WHAT IS REQUIRED ::
Check each line of the material for the string "hosts", and copy the lines that have it.

RECORD SET ::
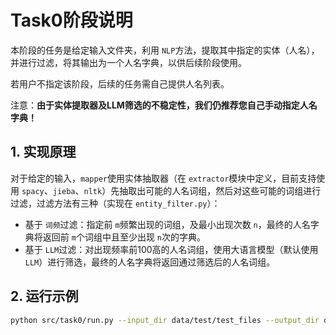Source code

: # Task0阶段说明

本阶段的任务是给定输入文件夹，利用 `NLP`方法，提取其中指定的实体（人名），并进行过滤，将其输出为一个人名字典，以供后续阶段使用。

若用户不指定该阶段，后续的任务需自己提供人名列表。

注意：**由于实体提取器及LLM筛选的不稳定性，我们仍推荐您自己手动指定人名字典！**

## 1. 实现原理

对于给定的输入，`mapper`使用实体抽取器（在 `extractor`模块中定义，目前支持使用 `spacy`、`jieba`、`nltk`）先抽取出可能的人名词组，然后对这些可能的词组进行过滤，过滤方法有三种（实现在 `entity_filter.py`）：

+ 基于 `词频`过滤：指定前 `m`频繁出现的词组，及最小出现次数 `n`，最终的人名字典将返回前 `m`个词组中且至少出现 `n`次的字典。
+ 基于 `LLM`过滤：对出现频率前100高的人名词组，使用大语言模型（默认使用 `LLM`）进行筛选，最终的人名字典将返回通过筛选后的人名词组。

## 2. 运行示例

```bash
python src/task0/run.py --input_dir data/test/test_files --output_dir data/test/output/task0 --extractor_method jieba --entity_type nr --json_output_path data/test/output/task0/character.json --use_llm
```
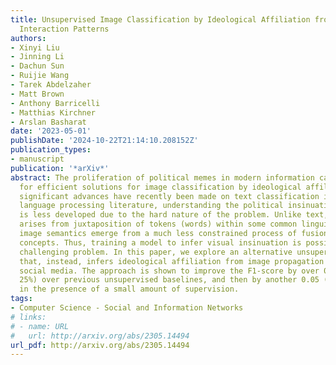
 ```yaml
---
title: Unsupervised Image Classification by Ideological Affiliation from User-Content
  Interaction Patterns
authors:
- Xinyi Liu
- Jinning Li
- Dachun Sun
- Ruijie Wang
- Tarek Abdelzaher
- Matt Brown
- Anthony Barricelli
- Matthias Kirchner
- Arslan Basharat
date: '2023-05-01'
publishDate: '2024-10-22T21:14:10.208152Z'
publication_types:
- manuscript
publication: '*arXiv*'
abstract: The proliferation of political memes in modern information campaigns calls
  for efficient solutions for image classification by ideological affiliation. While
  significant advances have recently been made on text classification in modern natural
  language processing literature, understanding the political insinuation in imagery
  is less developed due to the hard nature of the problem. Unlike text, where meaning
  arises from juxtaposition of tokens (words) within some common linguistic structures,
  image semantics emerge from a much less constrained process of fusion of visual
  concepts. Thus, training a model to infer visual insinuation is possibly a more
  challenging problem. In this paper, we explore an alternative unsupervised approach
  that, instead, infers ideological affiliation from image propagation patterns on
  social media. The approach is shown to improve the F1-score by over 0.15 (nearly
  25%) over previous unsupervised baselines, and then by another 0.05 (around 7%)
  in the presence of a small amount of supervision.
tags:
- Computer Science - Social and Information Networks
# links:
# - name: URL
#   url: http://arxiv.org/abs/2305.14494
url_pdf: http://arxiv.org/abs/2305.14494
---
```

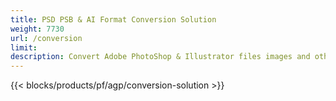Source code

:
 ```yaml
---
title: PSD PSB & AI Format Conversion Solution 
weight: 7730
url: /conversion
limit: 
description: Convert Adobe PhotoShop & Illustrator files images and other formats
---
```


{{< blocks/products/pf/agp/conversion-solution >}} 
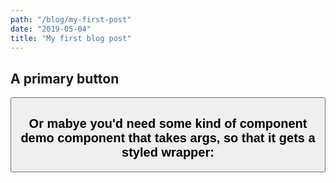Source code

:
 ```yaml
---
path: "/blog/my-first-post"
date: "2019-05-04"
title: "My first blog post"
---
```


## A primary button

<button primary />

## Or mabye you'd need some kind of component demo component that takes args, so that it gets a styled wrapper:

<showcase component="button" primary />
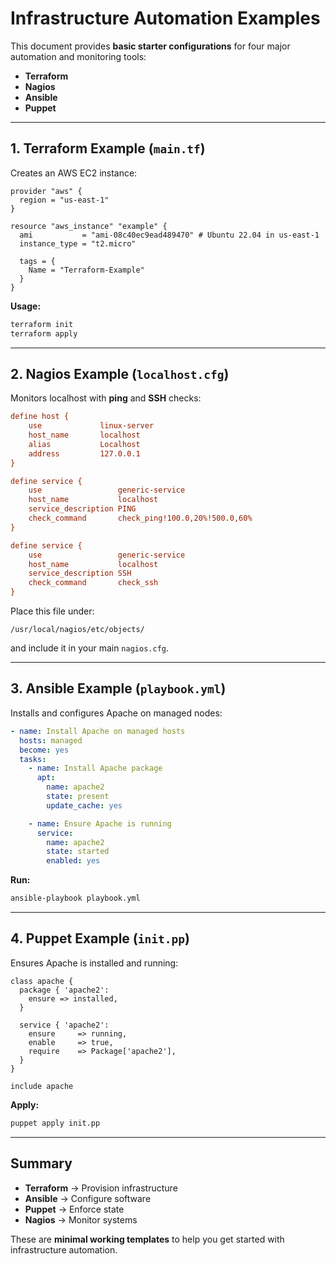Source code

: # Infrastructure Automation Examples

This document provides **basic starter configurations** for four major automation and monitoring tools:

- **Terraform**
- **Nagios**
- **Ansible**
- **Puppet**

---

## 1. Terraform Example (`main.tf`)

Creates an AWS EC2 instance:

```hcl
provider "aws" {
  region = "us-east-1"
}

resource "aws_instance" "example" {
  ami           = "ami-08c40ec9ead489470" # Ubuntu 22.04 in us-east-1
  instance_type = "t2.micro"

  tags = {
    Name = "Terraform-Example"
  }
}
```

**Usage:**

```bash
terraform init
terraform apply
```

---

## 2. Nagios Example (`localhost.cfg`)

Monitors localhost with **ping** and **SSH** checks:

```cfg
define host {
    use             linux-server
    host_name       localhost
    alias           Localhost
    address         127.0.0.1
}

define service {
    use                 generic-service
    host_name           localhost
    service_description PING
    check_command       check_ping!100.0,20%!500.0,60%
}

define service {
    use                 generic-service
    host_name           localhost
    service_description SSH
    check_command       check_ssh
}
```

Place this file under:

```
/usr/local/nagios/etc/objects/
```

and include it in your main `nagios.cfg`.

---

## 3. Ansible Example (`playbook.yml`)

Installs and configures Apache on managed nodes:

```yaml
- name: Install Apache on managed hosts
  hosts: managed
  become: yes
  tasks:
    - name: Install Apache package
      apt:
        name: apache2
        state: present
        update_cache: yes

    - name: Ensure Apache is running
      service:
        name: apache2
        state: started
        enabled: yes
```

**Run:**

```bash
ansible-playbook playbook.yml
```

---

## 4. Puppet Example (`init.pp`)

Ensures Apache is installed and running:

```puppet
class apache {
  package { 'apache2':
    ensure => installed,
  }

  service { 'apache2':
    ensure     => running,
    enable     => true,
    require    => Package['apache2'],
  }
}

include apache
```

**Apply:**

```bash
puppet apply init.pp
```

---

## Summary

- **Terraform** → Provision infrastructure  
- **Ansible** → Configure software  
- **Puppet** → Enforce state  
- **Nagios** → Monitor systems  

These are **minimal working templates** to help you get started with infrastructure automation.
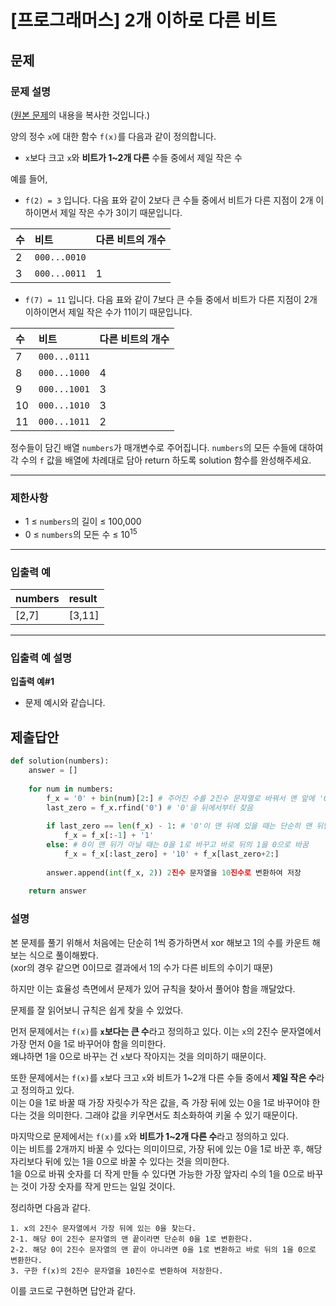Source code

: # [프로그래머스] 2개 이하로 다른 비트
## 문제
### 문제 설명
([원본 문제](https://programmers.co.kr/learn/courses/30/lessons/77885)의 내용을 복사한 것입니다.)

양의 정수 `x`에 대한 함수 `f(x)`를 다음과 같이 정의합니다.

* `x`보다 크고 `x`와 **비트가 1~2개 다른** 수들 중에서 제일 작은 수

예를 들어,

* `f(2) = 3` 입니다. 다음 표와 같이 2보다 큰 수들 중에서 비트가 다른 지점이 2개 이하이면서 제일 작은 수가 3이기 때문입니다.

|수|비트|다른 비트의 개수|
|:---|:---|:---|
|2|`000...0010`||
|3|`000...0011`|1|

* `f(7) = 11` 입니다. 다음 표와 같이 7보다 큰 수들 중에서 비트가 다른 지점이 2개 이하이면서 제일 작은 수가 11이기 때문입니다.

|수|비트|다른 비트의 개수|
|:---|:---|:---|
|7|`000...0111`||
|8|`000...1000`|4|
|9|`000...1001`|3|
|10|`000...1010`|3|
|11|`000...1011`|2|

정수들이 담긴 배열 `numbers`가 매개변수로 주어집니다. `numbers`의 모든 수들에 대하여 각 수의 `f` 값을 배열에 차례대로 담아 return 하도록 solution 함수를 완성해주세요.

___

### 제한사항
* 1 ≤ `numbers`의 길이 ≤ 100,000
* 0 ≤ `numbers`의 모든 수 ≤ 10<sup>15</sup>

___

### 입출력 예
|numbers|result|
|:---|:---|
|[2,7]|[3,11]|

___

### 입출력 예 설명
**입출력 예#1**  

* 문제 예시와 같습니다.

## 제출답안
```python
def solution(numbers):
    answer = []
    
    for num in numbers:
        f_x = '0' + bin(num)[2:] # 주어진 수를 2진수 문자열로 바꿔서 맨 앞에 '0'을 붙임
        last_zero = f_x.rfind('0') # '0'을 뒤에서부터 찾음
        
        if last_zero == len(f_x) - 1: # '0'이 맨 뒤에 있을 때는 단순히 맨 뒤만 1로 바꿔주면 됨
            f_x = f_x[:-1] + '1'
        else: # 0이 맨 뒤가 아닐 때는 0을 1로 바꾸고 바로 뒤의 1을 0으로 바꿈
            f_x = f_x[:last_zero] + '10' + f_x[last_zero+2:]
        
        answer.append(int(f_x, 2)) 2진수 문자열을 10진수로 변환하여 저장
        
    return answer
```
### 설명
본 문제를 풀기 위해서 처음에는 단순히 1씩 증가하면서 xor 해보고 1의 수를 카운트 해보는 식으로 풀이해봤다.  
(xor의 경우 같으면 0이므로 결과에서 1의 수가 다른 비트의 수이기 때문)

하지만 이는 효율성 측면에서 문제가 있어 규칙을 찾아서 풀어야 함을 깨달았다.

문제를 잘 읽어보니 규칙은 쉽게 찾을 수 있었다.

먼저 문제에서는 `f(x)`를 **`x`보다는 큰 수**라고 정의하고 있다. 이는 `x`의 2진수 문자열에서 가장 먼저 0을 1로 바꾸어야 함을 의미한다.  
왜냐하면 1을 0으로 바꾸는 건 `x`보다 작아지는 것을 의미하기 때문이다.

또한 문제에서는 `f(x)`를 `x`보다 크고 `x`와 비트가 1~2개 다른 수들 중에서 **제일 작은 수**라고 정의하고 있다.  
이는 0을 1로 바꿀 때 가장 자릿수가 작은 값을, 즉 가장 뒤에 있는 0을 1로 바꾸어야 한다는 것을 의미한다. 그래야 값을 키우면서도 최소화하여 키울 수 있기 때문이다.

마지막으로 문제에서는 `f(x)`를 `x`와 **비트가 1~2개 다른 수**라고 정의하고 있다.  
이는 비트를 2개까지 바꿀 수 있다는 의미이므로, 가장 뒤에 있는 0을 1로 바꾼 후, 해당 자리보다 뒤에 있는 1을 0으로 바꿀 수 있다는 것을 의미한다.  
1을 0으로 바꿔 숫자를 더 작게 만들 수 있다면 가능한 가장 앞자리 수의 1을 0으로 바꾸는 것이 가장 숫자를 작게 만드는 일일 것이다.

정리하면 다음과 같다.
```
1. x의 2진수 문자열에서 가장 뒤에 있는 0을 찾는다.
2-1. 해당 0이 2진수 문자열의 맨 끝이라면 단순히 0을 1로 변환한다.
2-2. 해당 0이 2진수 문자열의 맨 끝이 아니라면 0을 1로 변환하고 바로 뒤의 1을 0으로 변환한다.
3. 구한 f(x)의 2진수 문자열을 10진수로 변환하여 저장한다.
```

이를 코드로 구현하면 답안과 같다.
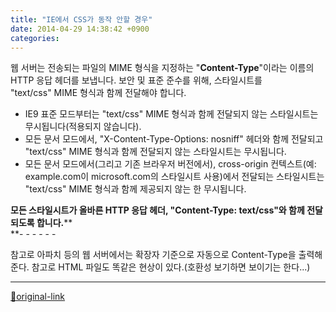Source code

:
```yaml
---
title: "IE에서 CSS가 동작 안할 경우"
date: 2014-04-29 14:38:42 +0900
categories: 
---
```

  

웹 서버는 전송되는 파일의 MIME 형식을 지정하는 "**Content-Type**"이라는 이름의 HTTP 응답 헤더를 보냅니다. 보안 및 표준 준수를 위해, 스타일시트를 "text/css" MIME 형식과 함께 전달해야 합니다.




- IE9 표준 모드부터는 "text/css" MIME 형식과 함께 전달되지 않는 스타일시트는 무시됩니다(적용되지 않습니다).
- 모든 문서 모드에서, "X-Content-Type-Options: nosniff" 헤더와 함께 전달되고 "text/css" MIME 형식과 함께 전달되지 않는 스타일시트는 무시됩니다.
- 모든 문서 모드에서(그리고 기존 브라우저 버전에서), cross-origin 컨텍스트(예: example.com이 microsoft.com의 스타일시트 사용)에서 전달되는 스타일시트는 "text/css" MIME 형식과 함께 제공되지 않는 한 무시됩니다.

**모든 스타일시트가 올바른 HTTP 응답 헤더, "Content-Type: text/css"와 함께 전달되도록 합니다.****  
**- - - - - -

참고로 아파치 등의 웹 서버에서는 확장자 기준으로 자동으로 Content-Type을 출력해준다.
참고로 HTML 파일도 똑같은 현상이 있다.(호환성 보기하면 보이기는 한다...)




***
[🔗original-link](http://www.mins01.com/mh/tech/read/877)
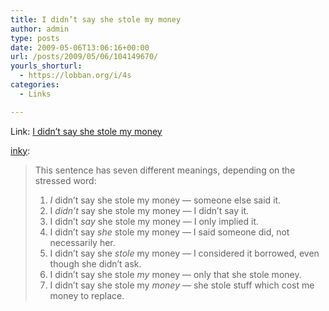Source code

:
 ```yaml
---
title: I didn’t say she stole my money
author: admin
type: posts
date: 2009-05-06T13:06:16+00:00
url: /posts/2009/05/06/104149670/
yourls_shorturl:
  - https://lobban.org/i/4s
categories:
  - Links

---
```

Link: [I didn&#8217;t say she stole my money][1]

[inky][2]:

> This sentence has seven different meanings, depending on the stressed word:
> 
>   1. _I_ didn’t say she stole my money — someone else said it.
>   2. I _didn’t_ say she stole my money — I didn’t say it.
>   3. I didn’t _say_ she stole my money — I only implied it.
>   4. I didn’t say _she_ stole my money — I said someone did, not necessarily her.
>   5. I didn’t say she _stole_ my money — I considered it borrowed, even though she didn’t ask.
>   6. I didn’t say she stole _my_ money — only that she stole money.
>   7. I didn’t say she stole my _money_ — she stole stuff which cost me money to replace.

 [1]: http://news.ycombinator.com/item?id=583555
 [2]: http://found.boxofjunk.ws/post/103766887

SOLUTION TO THIS PROBLEM ::
- name: Install Apache on managed hosts
  hosts: managed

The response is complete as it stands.